Bromford has maintained a surplus of £33m in the first half of 2023-24, while investing more than £25m in its existing stock and developing 472 homes.
According to the unaudited results for the six months to 30 September, the 46,000-home Midlands-based housing association posted a post-tax surplus of £33m, the same as in the first half of 2022-23.
Turnover rose from £141m to £153m and turnover from social housing lettings increased from £119m to £132m.
Meanwhile, operating surplus including asset sales dropped slightly from £56m to £54m while operating margin on social housing lettings fell from 35 to 34 per cent.
Sales performance remained strong with 161 shared ownership homes sold, against a budget of 180. This is a rise from 156 first tranche shared ownership properties sold in the six months to September 2022.
In the first half of 2023-24, Bromford’s average first tranche share was at 40 per cent and the provider has generated a total of £18m of income from these sales.

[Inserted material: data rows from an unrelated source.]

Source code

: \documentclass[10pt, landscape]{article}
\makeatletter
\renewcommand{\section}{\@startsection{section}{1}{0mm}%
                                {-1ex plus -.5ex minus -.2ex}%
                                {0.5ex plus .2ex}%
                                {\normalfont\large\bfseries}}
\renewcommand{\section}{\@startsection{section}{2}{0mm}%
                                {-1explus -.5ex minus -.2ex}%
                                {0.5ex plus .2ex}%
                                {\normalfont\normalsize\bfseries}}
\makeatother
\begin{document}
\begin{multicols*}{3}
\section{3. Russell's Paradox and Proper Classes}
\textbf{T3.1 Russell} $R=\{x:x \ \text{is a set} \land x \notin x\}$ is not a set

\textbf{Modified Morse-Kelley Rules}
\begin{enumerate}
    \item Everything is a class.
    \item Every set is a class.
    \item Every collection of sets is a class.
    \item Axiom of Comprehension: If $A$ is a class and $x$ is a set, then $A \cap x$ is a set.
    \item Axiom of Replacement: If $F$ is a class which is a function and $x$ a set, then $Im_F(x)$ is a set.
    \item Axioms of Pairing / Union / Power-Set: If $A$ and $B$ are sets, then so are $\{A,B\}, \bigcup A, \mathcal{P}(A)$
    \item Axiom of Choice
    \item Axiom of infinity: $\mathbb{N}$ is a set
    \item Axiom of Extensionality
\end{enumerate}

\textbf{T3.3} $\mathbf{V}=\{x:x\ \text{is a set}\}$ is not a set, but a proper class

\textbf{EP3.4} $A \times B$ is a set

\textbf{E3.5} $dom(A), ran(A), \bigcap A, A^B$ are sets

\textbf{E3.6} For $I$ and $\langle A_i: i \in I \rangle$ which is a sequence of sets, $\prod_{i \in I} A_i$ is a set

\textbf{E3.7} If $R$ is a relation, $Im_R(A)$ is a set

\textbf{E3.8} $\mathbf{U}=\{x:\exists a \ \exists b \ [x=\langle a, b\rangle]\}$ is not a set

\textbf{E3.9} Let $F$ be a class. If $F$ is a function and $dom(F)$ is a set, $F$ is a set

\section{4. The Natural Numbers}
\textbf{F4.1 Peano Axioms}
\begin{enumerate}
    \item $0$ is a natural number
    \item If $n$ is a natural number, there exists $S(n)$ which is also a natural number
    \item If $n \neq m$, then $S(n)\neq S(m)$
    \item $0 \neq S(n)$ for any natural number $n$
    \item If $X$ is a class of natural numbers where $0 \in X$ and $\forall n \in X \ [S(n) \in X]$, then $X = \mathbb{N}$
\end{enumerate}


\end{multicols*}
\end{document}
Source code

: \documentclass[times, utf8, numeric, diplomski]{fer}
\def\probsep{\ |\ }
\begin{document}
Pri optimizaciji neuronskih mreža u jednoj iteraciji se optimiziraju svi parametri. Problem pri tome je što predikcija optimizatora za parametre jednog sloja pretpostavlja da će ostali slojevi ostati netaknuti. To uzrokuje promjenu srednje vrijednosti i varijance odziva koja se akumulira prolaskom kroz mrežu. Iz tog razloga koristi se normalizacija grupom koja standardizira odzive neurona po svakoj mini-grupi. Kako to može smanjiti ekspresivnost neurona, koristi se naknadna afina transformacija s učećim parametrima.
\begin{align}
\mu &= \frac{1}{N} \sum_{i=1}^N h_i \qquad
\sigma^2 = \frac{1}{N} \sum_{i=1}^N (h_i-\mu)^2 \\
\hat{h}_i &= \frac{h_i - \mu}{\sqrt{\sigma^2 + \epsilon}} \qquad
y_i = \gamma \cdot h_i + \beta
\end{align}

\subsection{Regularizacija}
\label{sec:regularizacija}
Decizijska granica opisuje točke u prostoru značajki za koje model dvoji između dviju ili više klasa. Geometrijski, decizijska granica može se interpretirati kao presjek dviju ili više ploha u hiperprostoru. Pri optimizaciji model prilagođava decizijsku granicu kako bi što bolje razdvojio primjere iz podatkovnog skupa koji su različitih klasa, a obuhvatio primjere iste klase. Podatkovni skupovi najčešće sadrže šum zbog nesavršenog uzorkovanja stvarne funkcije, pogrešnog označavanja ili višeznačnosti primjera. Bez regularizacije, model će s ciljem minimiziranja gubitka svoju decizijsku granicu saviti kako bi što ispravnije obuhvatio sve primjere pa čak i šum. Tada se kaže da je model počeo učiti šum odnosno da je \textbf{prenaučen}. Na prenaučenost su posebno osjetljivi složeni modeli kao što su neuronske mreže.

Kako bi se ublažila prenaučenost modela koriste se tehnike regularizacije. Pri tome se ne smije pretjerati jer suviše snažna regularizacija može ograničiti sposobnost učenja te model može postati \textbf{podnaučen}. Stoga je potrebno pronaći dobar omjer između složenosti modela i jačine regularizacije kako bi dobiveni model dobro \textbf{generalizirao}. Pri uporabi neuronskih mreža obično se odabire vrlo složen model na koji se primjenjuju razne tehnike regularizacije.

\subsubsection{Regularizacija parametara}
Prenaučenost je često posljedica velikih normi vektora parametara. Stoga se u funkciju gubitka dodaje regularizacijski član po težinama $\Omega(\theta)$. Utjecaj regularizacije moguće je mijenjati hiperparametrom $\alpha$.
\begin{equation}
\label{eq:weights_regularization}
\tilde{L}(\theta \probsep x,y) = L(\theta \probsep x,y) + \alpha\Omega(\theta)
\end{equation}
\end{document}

The landlord said it is on track to meet its full-year budget of 357 shared ownership home sales. It will have no homes for open market sale this year, compared to two open market sales in the six-month period last year.
“We are pleased that after another challenging six months, our financial performance remains strong,” said Paul Walsh, chief finance officer at Bromford.
He said that “in the face of persistently high inflation against a rent cap”, the landlord maintained its surplus while investing more than £25m in its existing homes and delivering 472 new affordable homes.
The six-month investment in existing homes compares with £56m of expenditure in the full year to the end of March.
Meanwhile, the number of new homes delivered in the six months was a slight drop on the more than 500 units delivered in the same half-year period in 2022-23.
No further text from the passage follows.